In recent years, Venezuela has refused to accept a 1899 international arbitration award that settled the border dispute between the two countries, but with the discovery of significant oil deposits off the coast of Guyana last month by Exxon/Mobil, Maduro issued his own map to include that deposit off the coast of Guyana as part of Venezuela and accused "imperialists - Exxon/Mobil" of trying to foment tension between Guyana and Venezuela, and he demanded that Guyana halt the offshore exploration by US companies.
However, Greenidge in a warning to Maduro, said, "Guyana wishes to make it pellucid that Decree No. 1787 cannot be applicable to any part of Guyana’s territory and any attempt by the Bolivarian Republic of Venezuela to apply that instrument in an extra-territorial manner will be vigorously resisted by the Cooperative Republic of Guyana. In light of this Guyana will spare no effort in bringing to the attention of the international community this aggressive and illegal act by Venezuela."
“It is international law that must reign supreme and not the ambitions of a larger state, which wishes to trample upon the rights of a smaller country in order to obstruct the sovereign right of Guyana to develop its natural resources,” Greenidge said.
Strangely, Maduro accused Guyana of overreacting and called for bilateral talks. On Friday, Caracas sent an envoy to Paramaribo seeking the help of Suriname to mediate between Guyana and Venezuela. The foreign minister of Suriname, Winston Lackin, said that his country is looking at the request and that his government will deliberate on the issue soon.
Interestingly, Maduro's new map also expands into Suriname's territorial waters but there has been no reaction from Paramaribo.
Furthermore, Suriname may not considered be a fair mediator by Georgetown, since it too has an outstanding border dispute with Guyana.
Guyana's foreign minister confirmed on Saturday that there are ongoing bilateral discussions with Venezuela and an invitation from UNASUR to mediate the conflict was offered to his government. However, Greenidge made it clear that Guyana will not fall for Maduro's manipulations of "taking advantage of whatever avenue it thinks can serve it well." Thus, it is clear that Guyana has little faith in UNASUR to represent its interest.
Greenidge in his speech to Parliament also accused Venezuela of "economic aggression". He summarized his country's efforts to development the hydro and mineral resources of the region. However, for the past 50 years Venezuela has worked to hinder Guyana's development of the Essequibo region by bullying countries and companies to which Guyana has granted concessions to develop the region.
Meanwhile, the previous government in office and the current government of Guyana have both complained the United Nations Good Offices Process, a mechanism set up to help resolve the decades-old claim Venezuela has made on the Essequibo, which suits Caracas because there has been "no movement to address the problem for more than 20 years," according to former foreign affairs minister of Guyana, Carolyn Rodrigues- Birkett.
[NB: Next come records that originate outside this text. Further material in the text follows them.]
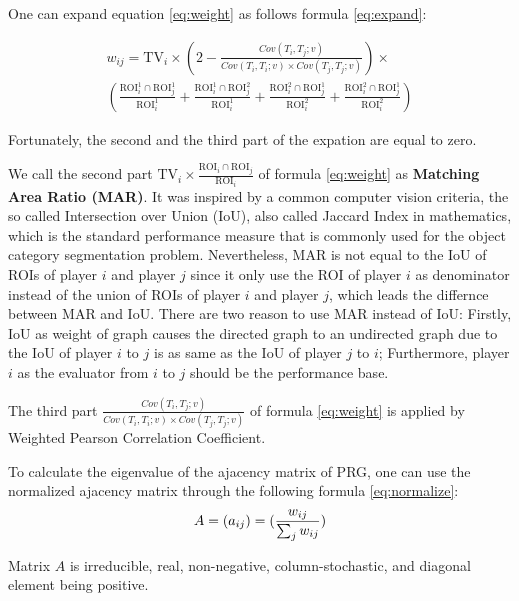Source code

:   One can expand equation \ref{eq:weight} as follows formula \ref{eq:expand}:

  \begin{multline}
  \label{eq:expand}
  w_{ij} = \text{TV}_i \times \left(2-\frac{Cov(T_i, T_j; v)}{Cov(T_i, T_i; v)\times Cov(T_j, T_j; v)}\right) \times \\
    \left( \frac{\text{ROI}_i^1\cap\text{ROI}_j^1}{\text{ROI}_i^1}           
    + \frac{\text{ROI}_i^1\cap\text{ROI}_j^2}{\text{ROI}_i^1}           
    + \frac{\text{ROI}_i^2\cap\text{ROI}_j^1}{\text{ROI}_i^2}           
    + \frac{\text{ROI}_i^2\cap\text{ROI}_j^1}{\text{ROI}_i^2} \right)
  \end{multline}

  Fortunately, the second and the third part of the expation are equal to zero.

  We call the second part $\text{TV}_i \times \frac{\text{ROI}_i\cap\text{ROI}_j}{\text{ROI}_i}$ 
  of formula \ref{eq:weight} as \textbf{Matching Area Ratio (MAR)}. 
  It was inspired by a common computer vision criteria,
  the so called Intersection over Union (IoU), also called Jaccard Index in mathematics\cite{real1996probabilistic},
  which is the standard performance measure that is commonly used for the object category segmentation problem.
  Nevertheless, MAR is not equal to the IoU of ROIs of player $i$  and player $j$ since
  it only use the ROI of player $i$ as denominator instead of the union of ROIs of player $i$ and player $j$,
  which leads the differnce between MAR and IoU. There are two reason to use MAR instead of IoU:
  Firstly, IoU as weight of graph causes the directed graph to an undirected graph due to the IoU of player $i$ to $j$
  is as same as the IoU of player $j$ to $i$; Furthermore, player $i$ as the evaluator from $i$ to $j$ 
  should be the performance base.

  The third part $\frac{Cov(T_i, T_j; v)}{Cov(T_i, T_i; v)\times Cov(T_j, T_j; v)}$
  of formula \ref{eq:weight} is applied by Weighted Pearson Correlation Coefficient.
  
  To calculate the eigenvalue of the ajacency matrix of PRG, one can use the normalized ajacency matrix 
  through the following formula \ref{eq:normalize}:
  \begin{equation}
  \label{eq:normalize}
  A = (a_{ij}) = (\frac{w_{ij}}{\sum_{j}{w_{ij}}})\\
  \end{equation}

  \begin{theorem}
  Matrix $A$ is irreducible, real, non-negative, column-stochastic, and diagonal element being positive.
  \end{theorem}

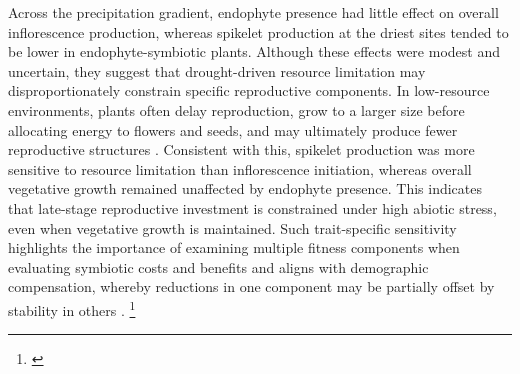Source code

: \documentclass[12pt]{article}\usepackage[]{graphicx}\usepackage[dvipsnames]{xcolor}
\newcommand{\tom}[2]{{\color{red}{#1}}\footnote{\textit{\color{red}{#2}}}}
\begin{document}
Across the precipitation gradient, endophyte presence had little effect on overall inflorescence production, whereas spikelet production at the driest sites tended to be lower in endophyte-symbiotic plants. 
Although these effects were modest and uncertain, they suggest that drought-driven resource limitation may disproportionately constrain specific reproductive components. 
In low-resource environments, plants often delay reproduction, grow to a larger size before allocating energy to flowers and seeds, and may ultimately produce fewer reproductive structures \citep{wilson1989comparative}. 
Consistent with this, spikelet production was more sensitive to resource limitation than inflorescence initiation, whereas overall vegetative growth remained unaffected by endophyte presence.
This indicates that late-stage reproductive investment is constrained under high abiotic stress, even when vegetative growth is maintained. 
Such trait-specific sensitivity highlights the importance of examining multiple fitness components when evaluating symbiotic costs and benefits and aligns with demographic compensation, whereby reductions in one component may be partially offset by stability in others \citep{cheplick2009ecology}.
\tom{}{I found this paragraph challenging because I am not sure how much you are talking about direct effects of the precipitation gradient on plant investment, versus effects of the precipitation gradient on changes in the symbiosis. Different sentences mention these at different points.}
\end{document}
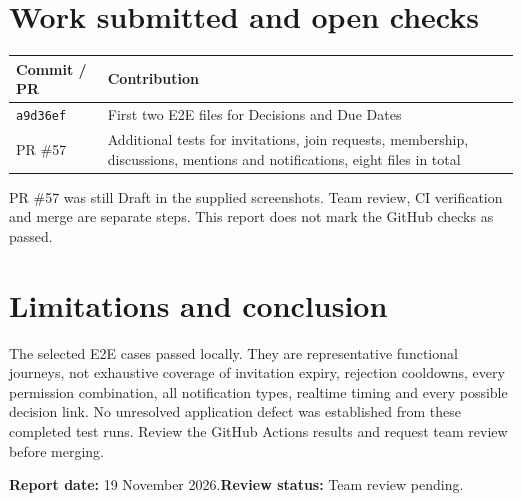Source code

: \documentclass[11pt,a4paper]{article}
\begin{document}
\section{Work submitted and open checks}
\begin{center}\small{}
\begin{tabularx}{\linewidth}{l X}\toprule
\textbf{Commit / PR} & \textbf{Contribution}\\\midrule
\texttt{a9d36ef} & First two E2E files for Decisions and Due Dates\\
PR \#57 & Additional tests for invitations, join requests, membership, discussions, mentions and notifications, eight files in total\\
\bottomrule\end{tabularx}\end{center}
PR \#57 was still Draft in the supplied screenshots. Team review, CI verification and merge are separate steps. This report does not mark the GitHub checks as passed.
\section{Limitations and conclusion}
The selected E2E cases passed locally. They are representative functional journeys, not exhaustive coverage of invitation expiry, rejection cooldowns, every permission combination, all notification types, realtime timing and every possible decision link. No unresolved application defect was established from these completed test runs. Review the GitHub Actions results and request team review before merging.
\par\medskip\noindent\textbf{Report date:} 19 November 2026.\quad \textbf{Review status:} Team review pending.
\end{document}

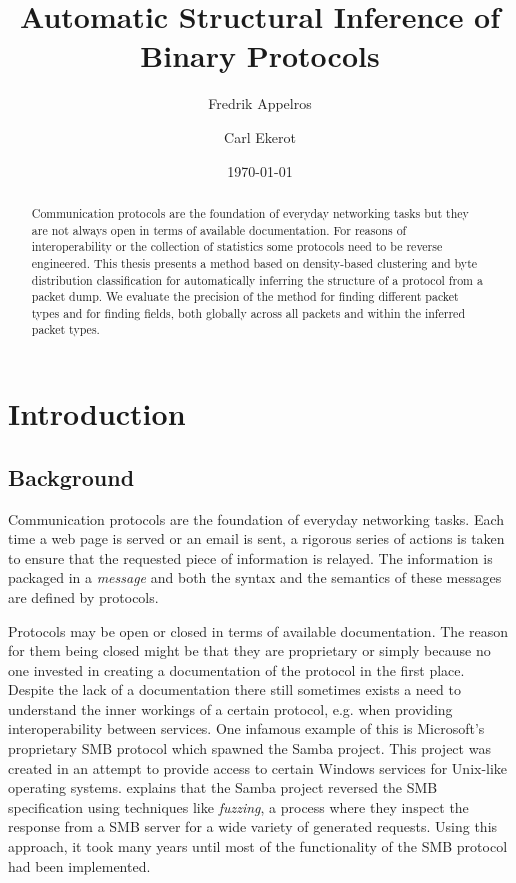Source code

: \documentclass[a4paper]{report}
\begin{document}
\title{Automatic Structural Inference of Binary Protocols}
\author{Fredrik Appelros \and Carl Ekerot}
\date{\today}
\maketitle

\begin{abstract}
Communication protocols are the foundation of everyday networking tasks but
they are not always open in terms of available documentation. For reasons of
interoperability or the collection of statistics some protocols need to be
reverse engineered. This thesis presents a method based on density-based
clustering and byte distribution classification for automatically inferring the
structure of a protocol from a packet dump. We evaluate the precision of the
method for finding different packet types and for finding fields, both globally
across all packets and within the inferred packet types.
\end{abstract}

\tableofcontents

\chapter{Introduction}

\section{Background}
Communication protocols are the foundation of everyday networking tasks. Each
time a web page is served or an email is sent, a rigorous series of actions is
taken to ensure that the requested piece of information is relayed. The
information is packaged in a \emph{message} and both the syntax and the
semantics of these messages are defined by protocols.

Protocols may be open or closed in terms of available documentation. The reason
for them being closed might be that they are proprietary or simply because no
one invested in creating a documentation of the protocol in the first place.
Despite the lack of a documentation there still sometimes exists a need to
understand the inner workings of a certain protocol, e.g. when providing
interoperability between services. One infamous example of this is Microsoft's
proprietary SMB protocol which spawned the Samba project. This project was
created in an attempt to provide access to certain Windows services for
Unix-like operating systems. \citet{tridgell03} explains that the Samba project
reversed the SMB specification using techniques like \emph{fuzzing}, a process
where they inspect the response from a SMB server for a wide variety of
generated requests. Using this approach, it took many years until most of the
functionality of the SMB protocol had been implemented.
\end{document}
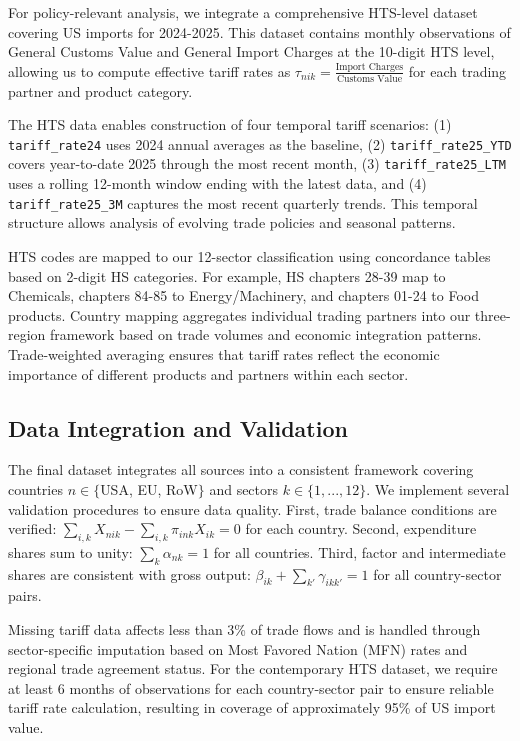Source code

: For policy-relevant analysis, we integrate a comprehensive HTS-level dataset covering US imports for 2024-2025. This dataset contains monthly observations of General Customs Value and General Import Charges at the 10-digit HTS level, allowing us to compute effective tariff rates as $\tau_{nik} = \frac{\text{Import Charges}}{\text{Customs Value}}$ for each trading partner and product category.

The HTS data enables construction of four temporal tariff scenarios: (1) \texttt{tariff\_rate24} uses 2024 annual averages as the baseline, (2) \texttt{tariff\_rate25\_YTD} covers year-to-date 2025 through the most recent month, (3) \texttt{tariff\_rate25\_LTM} uses a rolling 12-month window ending with the latest data, and (4) \texttt{tariff\_rate25\_3M} captures the most recent quarterly trends. This temporal structure allows analysis of evolving trade policies and seasonal patterns.

HTS codes are mapped to our 12-sector classification using concordance tables based on 2-digit HS categories. For example, HS chapters 28-39 map to Chemicals, chapters 84-85 to Energy/Machinery, and chapters 01-24 to Food products. Country mapping aggregates individual trading partners into our three-region framework based on trade volumes and economic integration patterns. Trade-weighted averaging ensures that tariff rates reflect the economic importance of different products and partners within each sector.

\subsection{Data Integration and Validation}

The final dataset integrates all sources into a consistent framework covering countries $n \in \{$USA, EU, RoW$\}$ and sectors $k \in \{1, ..., 12\}$. We implement several validation procedures to ensure data quality. First, trade balance conditions are verified: $\sum_{i,k} X_{nik} - \sum_{i,k} \pi_{ink} X_{ik} = 0$ for each country. Second, expenditure shares sum to unity: $\sum_{k} \alpha_{nk} = 1$ for all countries. Third, factor and intermediate shares are consistent with gross output: $\beta_{ik} + \sum_{k'} \gamma_{ikk'} = 1$ for all country-sector pairs.

Missing tariff data affects less than 3\% of trade flows and is handled through sector-specific imputation based on Most Favored Nation (MFN) rates and regional trade agreement status. For the contemporary HTS dataset, we require at least 6 months of observations for each country-sector pair to ensure reliable tariff rate calculation, resulting in coverage of approximately 95\% of US import value.

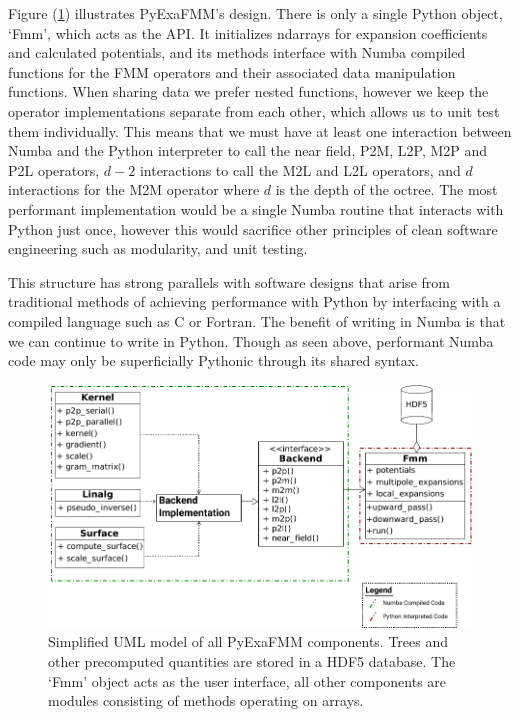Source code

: \documentclass{IEEEcsmag}
\begin{document}
Figure (\ref{fig:design}) illustrates PyExaFMM's design. There is only a single Python object, `Fmm', which acts as the API. It initializes ndarrays for expansion coefficients and calculated potentials, and its methods interface with Numba compiled functions for the FMM operators and their associated data manipulation functions. When sharing data we prefer nested functions, however we keep the operator implementations separate from each other, which allows us to unit test them individually. This means that we must have at least one interaction between Numba and the Python interpreter to call the near field, P2M, L2P, M2P and P2L operators, $d-2$ interactions to call the  M2L and L2L operators, and $d$ interactions for the M2M operator where $d$ is the depth of the octree. The most performant implementation would be a single Numba routine that interacts with Python just once, however this would sacrifice other principles of clean software engineering such as modularity, and unit testing.

This structure has strong parallels with software designs that arise from traditional methods of achieving performance with Python by interfacing with a compiled language such as C or Fortran. The benefit of writing in Numba is that we can continue to write in Python. Though as seen above, performant Numba code may only be superficially Pythonic through its shared syntax.

\begin{figure}
    \centerline{\includegraphics {figures/software.pdf}}
    \caption{Simplified UML model of all PyExaFMM components. Trees and other precomputed quantities are stored in a HDF5 database. The `Fmm' object acts as the user interface, all other components are modules consisting of methods operating on arrays.}
    \label{fig:design}
\end{figure}
\end{document}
Rodrigues-Birkett told the Guyana Times in May, “We are, therefore, looking at the other options under the Geneva Agreement,” suggesting that “the other side (Venezuela) is comfortable with the good offices process because it suits their purpose – no movement.”
The good offices and mediation are roles taken up by the UN secretary-general in the prevention and the peaceful settlement of disputes, as enshrined in the UN Charter. These roles can be set in motion at the secretary-general’s own initiative, in response to a request from one or more of the parties to a dispute, or as a result of a request from the Security Council or the General Assembly.
“The other options – either of them – will have to be exercised by the UN secretary general. Indeed prior to Professor Girvan’s death, he was given just a six-month extension which is a sign that the UN was also weary of no solution,” Rodrigues-Birkett explained.
Guyana will now seek the UN Secretary General's office in finding a mechanism that is already in place to bring an end to the dispute. Georgetown is adamant that it wants a final solution to put an end to Venezuela's aggression.
Greenidge on Saturday made it clear that, while Guyana will work with all, it will go through the route of the UN to end the conflict. He said, “We will work on all the fora, UNASUR, OAS, Commonwealth and so forth. Right now the UN secretary general has a responsibility and we are going to call on him to exercise that responsibility because the other options have been exhausted, and therefore in order to avoid further damage to Guyana we will call upon him to carry out his duties”.